Previous studies have attempted to map pri-miRNA transcripts by assembling ESTs (45) or transcriptional features surrounding miRNA genomic locations, in order to predict the putative boundaries (46). However, because most primary transcripts are efficiently processed by the microprocessor complex, mapping unobservable transcripts was obviously difficult. Although Saini and co-workers predicted that some miRNA genes would indeed be very large (46), we had expected most pri-miRNAs to be only several hundred base pairs to a few kilobases in length, as the few characterized pri-miRNAs were within this range (17, 21). Pri-miRNA prediction based on EST assembly also suggested this (45). This was already surprisingly long, given that pre-miRNA intermediates are 50-70nt and only 10nt of ssRNA immediately 5′ and 3′ of the stem-loop are necessary for processing, at least in vitro (47). To our surprise, we found that most of the miRNA genes expressed within T cells were tens of kilobases and up to a 167kb length. Given that, on average, each miRNA gene encodes two pre-miRNA stem-loops, only ~88bp (5p + 3p of each stem-loop) of each transcript is potentially functional. This means that up 99.95% of a pri-miRNA is transcribed, processed and then discarded.

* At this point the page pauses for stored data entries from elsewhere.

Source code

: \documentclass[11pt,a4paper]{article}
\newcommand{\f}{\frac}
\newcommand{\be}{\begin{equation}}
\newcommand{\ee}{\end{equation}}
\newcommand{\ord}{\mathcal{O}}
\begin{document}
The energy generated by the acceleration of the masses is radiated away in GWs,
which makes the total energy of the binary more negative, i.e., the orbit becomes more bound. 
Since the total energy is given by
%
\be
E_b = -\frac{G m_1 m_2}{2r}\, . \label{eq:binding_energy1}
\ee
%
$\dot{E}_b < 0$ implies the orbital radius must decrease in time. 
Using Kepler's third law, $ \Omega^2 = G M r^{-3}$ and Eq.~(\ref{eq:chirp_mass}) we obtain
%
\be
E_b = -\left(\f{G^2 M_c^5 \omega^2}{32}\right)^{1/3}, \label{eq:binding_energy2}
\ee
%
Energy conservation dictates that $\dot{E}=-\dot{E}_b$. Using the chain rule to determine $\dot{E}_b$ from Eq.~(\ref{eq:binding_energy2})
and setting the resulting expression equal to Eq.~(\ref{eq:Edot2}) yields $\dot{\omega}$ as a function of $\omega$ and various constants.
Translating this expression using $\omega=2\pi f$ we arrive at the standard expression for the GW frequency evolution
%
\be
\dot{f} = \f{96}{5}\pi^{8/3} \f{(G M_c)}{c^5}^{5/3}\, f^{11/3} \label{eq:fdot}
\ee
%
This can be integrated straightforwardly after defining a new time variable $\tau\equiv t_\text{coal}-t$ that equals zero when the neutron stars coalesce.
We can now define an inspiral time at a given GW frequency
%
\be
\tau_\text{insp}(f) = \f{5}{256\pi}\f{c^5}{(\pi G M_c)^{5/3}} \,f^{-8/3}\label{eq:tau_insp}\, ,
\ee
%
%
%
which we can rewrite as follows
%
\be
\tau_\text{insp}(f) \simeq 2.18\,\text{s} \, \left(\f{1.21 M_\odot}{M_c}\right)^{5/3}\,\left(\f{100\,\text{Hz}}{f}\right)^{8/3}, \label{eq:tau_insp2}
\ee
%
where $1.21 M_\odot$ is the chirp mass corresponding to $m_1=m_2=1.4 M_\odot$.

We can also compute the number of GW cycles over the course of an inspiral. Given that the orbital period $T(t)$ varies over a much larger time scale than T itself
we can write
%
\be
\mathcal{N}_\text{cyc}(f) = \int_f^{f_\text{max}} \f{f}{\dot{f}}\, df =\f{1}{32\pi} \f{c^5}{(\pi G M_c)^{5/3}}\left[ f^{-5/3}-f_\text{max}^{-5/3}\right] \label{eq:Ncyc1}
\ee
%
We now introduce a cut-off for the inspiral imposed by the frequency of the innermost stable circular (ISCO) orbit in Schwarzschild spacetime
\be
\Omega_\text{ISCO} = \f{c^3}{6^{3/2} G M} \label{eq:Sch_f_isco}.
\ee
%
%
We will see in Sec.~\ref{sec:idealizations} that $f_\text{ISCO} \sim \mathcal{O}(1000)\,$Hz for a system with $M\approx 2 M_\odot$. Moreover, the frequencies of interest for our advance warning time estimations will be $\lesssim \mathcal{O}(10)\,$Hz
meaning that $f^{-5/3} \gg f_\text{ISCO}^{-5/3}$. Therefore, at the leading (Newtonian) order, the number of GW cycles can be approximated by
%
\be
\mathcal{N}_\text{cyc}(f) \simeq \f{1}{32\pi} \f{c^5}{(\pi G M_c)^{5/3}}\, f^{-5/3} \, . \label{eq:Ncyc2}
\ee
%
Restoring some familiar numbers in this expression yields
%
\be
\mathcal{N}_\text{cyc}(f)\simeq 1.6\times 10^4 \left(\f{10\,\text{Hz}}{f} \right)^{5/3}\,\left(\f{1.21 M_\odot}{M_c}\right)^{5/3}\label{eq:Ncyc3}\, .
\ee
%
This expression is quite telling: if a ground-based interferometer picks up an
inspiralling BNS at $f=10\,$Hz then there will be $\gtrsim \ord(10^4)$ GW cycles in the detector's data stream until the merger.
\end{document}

It is unclear why pri-miRNAs transcripts are so long. One possibility is that the remaining long ssRNAs function as lncRNAs. However, the poor sequence conservation of these transcripts and their degradation in Drosha-sufficient cells suggests that this is unlikely. Another possibility is that flanking RNA strands are required for regulated pri-miRNA processing. Cis elements might function from a distance to regulate the recognition and processing of the stem-loop in an analogous manner to distal transcription factor binding sites that regulate gene transcription. At least in vitro, stem-loop containing RNAs are not processed by Drosha at equivalent efficiencies (12, 47). Although the majority of these flanking ssRNA strands have poor sequence conservation, peaks of conservation were present throughout. These peaks may correspond to RNA cis elements critical for regulated processing. These elements might function in a cell-specific manner and could help explain the variations in miRNA processing that occur during T cell development.
Our study has shown that miRNA expression during T cell development is highly dynamic. This dynamic nature is likely to be fundamental for controlling the transcriptional and proteomic landscape during T cell development. It has long been recognized that transcription factors can both activate and repress gene expression. However, with the discovery of regulatory ncRNAs, such as miRNAs, it is clear that these transcriptional networks are more complicated than previously appreciated. Transcription factors that activate the transcription of protein-coding genes may, in some instances, suppress targets indirectly by activating the transcription of regulatory miRNAs. Likewise, repressive transcription factors may upregulate protein expression by repressing miRNAs. Thus, a precise understanding both of protein-coding gene regulation and of miRNA (and other ncRNA) gene regulation will be fundamental to elucidating the molecular mechanisms that control the development and function of T cells.